Chris Daughtry’s first three albums might be on the earnest side but the singer-songwriter actually has a great sense of humor. Daughtry, who leads a crack band that tours behind his surname, loves to joke around. The bard, who is known for writing some pretty dark songs, enjoys cracking wise onstage and during interviews.
When the “American Idol” alum recently appeared on Fox News’ “Fox & Friends,” he was asked to play a patriotic song since it was the anniversary of the D-Day invasion. Daughtry, who was clearly caught off guard, went into comedy mode.
“I’m off the clock,” Daughtry joked. “I’m going to watch y’all.”
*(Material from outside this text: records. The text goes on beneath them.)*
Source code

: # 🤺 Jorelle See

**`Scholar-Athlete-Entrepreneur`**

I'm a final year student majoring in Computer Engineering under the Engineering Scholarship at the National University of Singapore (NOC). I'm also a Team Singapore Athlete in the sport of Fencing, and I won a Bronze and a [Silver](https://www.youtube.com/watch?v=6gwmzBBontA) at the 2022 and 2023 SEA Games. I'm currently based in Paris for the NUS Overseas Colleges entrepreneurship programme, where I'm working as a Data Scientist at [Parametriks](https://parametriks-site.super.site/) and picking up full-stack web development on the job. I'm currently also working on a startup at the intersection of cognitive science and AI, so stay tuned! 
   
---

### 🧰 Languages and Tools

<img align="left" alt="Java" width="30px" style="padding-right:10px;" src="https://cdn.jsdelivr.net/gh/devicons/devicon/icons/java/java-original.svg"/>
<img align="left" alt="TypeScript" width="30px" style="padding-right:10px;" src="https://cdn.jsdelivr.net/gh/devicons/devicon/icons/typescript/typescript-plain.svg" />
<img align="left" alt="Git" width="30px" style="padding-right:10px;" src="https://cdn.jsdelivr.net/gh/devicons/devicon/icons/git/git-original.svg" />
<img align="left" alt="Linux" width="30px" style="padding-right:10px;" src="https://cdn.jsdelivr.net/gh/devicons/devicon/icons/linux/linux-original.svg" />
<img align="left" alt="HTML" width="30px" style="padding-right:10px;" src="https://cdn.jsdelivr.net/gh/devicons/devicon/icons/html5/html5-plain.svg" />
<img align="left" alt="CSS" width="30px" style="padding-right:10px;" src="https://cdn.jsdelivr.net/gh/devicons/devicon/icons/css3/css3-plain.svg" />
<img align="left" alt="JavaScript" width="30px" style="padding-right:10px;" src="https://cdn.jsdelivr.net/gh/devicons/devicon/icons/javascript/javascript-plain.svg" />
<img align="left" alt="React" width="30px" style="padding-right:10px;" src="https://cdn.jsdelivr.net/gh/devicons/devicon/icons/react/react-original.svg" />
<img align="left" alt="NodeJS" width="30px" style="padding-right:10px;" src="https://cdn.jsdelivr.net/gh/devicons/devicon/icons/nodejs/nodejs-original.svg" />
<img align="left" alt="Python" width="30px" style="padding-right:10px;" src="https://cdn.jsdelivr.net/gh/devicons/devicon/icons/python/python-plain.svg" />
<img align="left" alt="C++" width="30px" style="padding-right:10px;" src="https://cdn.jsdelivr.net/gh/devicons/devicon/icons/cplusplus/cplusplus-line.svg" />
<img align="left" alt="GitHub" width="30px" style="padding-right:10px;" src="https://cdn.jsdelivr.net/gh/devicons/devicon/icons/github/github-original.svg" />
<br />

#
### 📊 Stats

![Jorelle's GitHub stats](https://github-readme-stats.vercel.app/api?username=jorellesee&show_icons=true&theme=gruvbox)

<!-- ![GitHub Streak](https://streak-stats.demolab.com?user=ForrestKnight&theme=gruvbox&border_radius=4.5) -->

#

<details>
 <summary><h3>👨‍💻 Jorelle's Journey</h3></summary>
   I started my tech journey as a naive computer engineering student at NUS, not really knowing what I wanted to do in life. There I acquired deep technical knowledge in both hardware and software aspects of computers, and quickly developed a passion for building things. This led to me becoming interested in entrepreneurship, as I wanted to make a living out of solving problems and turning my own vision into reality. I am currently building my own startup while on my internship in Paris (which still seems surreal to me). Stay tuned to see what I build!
Daughtry, 34, received some unnecessary grief and apologized even though he did nothing wrong.
“In no way was I trying to be disrespectful,” Daughtry said during a phone call from Baton Rouge. “I was caught by surprise, and I was just trying to be funny.”
Daughtry, which will perform tonight at the MidFlorida Amphitheatre with the Goo Goo Dolls and Plain White T’s, also lightened it up when crafting his latest album, “Baptized,” which has some refreshingly amusing moments, such as the effectively tongue in cheek “Long Live Rock and Roll.”
“After making a couple of albums, you can’t help but move in a different direction,” Daughtry said. “Hopefully, you grow, and I think we have with this album. I think you can see my sense of humor on this one. It was a great experience writing these songs. My wife and children served as the muse behind many of the songs.”
It’s a nice change in direction for Daughtry, who has certainly made his share of brooding post-grunge tracks. “Baptized” exercises a new set of muscles for Daughtry. “We all felt good doing something a little different,” Daughtry said. “It works for us.”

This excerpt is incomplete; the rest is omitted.